Install Clang-Format Without Root Privileges

April 8, 2022

Prologue

While writing code, it is important to maintain file readability by following the correct coding practices, such as naming conventions, tab sizes, bracket placement, etc. Yet everyone has their own habit, I perfer my code to be indented by two spaces, but many people, including most of my professors, use four spaces or a tab (\t). There’s no right answers to this problem - the code would always look the same to the compilers, but it is necessary for us to follow a man-made standard for the sake of consistency.

Motivation

It is easy to keep track with the standard for short files, but for large projects it is usually tedious to check every line of code and see if each character is placed correctly. To make formatting easier, some developers came up with formatters, which are more often just cli tools or editor extensions, they check code styles and fix them automatically without breaking the original code. Some of the more famous ones include Prettier, which covers most of the frontend languages, Rubocop, which is used specifically for Ruby, or black, which is designed for Python (it’s suprising that they even need a formatter).

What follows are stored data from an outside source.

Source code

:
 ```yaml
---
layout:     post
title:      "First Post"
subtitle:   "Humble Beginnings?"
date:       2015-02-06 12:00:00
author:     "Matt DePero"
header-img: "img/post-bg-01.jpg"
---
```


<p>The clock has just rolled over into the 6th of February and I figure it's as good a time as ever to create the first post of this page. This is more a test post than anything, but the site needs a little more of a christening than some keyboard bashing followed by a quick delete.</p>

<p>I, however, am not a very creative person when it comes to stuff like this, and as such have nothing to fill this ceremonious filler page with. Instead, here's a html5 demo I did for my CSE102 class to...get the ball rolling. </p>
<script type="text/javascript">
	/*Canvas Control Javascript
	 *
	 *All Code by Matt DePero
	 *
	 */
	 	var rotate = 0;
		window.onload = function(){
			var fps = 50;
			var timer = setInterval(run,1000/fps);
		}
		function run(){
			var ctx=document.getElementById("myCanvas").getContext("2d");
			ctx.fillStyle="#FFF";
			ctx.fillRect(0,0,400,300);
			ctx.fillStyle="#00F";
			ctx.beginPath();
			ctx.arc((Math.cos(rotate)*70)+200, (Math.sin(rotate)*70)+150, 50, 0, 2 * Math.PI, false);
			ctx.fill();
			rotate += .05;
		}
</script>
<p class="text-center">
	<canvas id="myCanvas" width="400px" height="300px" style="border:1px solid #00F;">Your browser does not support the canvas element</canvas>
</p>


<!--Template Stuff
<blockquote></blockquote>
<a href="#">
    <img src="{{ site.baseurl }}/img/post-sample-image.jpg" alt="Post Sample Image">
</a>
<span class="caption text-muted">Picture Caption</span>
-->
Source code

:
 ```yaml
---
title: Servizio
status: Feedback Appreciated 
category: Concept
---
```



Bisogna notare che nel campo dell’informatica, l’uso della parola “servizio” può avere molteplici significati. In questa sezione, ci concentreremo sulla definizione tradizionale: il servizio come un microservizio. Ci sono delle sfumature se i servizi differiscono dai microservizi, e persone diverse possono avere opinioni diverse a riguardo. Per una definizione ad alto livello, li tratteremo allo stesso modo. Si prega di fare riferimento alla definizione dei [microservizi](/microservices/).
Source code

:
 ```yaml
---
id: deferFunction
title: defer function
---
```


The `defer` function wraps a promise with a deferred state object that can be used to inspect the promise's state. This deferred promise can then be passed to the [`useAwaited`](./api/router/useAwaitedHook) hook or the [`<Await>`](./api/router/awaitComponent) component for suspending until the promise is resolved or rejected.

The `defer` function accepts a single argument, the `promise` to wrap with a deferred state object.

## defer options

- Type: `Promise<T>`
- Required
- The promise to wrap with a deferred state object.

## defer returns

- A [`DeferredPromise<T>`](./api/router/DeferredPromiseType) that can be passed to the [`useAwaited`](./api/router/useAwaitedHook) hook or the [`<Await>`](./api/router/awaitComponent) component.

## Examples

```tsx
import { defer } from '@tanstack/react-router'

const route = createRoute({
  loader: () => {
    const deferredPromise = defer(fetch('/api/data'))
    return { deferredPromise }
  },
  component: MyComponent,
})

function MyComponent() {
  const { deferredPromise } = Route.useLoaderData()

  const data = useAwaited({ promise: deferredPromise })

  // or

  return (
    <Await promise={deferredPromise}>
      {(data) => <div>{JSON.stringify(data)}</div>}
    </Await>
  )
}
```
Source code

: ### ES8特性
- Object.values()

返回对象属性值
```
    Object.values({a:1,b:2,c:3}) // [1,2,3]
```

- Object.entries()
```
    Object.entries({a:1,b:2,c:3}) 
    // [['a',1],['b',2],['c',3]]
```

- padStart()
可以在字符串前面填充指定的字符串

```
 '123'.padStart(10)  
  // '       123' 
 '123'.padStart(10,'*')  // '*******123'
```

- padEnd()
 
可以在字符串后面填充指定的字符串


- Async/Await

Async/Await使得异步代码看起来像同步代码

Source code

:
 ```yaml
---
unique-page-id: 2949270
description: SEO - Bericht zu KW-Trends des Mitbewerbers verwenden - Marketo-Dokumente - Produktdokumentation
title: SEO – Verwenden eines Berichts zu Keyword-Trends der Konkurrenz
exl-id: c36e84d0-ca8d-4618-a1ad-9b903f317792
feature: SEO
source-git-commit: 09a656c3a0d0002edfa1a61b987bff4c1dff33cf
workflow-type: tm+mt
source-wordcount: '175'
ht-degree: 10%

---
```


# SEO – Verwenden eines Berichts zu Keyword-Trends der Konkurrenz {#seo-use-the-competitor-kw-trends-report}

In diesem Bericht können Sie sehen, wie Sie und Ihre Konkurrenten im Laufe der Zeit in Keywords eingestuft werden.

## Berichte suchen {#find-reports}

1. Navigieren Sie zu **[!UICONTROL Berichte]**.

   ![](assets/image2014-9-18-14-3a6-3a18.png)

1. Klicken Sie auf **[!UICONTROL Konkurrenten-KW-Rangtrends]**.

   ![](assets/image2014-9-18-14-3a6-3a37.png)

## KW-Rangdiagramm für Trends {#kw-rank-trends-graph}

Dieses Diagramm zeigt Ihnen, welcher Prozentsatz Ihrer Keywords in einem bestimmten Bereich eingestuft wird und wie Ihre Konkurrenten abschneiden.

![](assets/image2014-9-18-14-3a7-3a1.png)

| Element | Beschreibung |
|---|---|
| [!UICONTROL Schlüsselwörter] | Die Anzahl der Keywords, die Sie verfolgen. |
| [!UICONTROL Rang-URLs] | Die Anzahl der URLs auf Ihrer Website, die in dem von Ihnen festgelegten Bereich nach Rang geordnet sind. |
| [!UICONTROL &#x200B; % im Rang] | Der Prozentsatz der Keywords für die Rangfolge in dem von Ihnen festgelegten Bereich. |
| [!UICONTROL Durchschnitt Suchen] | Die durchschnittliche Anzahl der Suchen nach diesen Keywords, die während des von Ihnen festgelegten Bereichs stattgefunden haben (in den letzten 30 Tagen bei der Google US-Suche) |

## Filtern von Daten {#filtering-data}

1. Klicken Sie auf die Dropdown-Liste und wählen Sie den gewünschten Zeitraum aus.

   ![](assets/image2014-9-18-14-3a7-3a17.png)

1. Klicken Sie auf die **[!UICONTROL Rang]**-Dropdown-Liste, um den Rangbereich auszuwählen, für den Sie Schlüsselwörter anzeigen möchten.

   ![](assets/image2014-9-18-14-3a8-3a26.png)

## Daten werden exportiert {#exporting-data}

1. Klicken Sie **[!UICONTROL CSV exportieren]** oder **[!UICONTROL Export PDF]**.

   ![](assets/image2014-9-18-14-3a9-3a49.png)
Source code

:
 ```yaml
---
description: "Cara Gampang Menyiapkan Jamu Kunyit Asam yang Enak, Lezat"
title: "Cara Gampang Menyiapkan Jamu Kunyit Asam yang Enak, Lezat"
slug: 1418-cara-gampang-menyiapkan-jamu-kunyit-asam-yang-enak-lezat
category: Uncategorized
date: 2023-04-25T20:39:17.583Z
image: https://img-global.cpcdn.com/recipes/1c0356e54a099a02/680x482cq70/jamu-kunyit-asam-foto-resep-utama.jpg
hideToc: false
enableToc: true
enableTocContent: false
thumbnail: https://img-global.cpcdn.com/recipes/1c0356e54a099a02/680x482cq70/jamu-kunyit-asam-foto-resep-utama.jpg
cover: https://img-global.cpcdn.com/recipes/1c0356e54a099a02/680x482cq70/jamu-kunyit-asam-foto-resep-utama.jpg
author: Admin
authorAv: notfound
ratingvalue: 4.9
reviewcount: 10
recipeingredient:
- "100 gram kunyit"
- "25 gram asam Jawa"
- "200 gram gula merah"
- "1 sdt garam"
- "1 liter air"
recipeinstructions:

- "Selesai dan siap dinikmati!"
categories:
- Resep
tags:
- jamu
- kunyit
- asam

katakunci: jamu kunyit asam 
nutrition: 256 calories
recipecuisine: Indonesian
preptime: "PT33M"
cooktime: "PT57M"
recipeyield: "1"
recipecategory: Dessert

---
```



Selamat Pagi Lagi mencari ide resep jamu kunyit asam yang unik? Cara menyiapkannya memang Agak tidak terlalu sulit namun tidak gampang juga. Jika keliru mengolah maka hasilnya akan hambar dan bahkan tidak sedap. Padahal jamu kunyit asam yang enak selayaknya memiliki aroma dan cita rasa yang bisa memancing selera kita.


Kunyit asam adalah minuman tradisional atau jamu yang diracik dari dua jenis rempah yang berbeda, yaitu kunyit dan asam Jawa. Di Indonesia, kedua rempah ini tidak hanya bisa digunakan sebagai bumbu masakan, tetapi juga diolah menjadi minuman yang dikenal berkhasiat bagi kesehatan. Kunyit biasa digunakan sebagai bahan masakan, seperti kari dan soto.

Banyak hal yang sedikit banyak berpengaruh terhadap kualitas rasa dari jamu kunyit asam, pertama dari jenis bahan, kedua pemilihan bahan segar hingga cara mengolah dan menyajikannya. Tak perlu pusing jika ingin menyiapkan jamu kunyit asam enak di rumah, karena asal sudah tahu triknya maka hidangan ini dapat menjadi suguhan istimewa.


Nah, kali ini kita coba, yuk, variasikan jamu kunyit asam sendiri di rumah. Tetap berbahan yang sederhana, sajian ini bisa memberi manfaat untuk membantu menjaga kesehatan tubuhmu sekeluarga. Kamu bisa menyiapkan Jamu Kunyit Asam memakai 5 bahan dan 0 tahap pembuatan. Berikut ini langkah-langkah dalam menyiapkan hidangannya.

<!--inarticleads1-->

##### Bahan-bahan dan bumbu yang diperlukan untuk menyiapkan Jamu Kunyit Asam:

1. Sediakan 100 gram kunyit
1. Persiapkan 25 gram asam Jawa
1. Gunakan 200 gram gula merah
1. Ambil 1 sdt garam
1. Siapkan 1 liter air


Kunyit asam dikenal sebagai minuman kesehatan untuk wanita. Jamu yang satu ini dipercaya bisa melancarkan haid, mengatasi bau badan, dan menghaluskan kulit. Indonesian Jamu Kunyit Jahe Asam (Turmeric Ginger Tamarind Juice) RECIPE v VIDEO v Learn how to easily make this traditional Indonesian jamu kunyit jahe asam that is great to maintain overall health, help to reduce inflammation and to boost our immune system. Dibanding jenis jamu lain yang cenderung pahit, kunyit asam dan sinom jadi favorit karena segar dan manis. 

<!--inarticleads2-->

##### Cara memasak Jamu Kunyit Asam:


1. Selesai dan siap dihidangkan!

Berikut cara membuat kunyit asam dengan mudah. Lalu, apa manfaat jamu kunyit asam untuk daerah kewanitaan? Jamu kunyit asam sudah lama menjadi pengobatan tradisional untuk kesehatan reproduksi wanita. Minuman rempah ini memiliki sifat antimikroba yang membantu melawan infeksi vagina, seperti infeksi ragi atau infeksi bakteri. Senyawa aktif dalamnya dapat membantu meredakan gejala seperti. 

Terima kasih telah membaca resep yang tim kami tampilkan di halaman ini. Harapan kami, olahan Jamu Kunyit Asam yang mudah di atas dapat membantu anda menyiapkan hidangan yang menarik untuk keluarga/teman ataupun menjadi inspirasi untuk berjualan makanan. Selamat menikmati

For older languages like C, we don’t have many options, the most well-supported tool for now is clang-format. It’s fast, customizable, and can be ran in a terminal. To install it we could simply do sudo apt install clang-format:

$ clang-format --version
clang-format version 14.0.0

But what if we don’t have root privileges?

Solution

It’s quite tricky, and there’s multiple approach to this problem, but seems like the easiest way is to download clang along with llvm and use clang-format as one of its submodules.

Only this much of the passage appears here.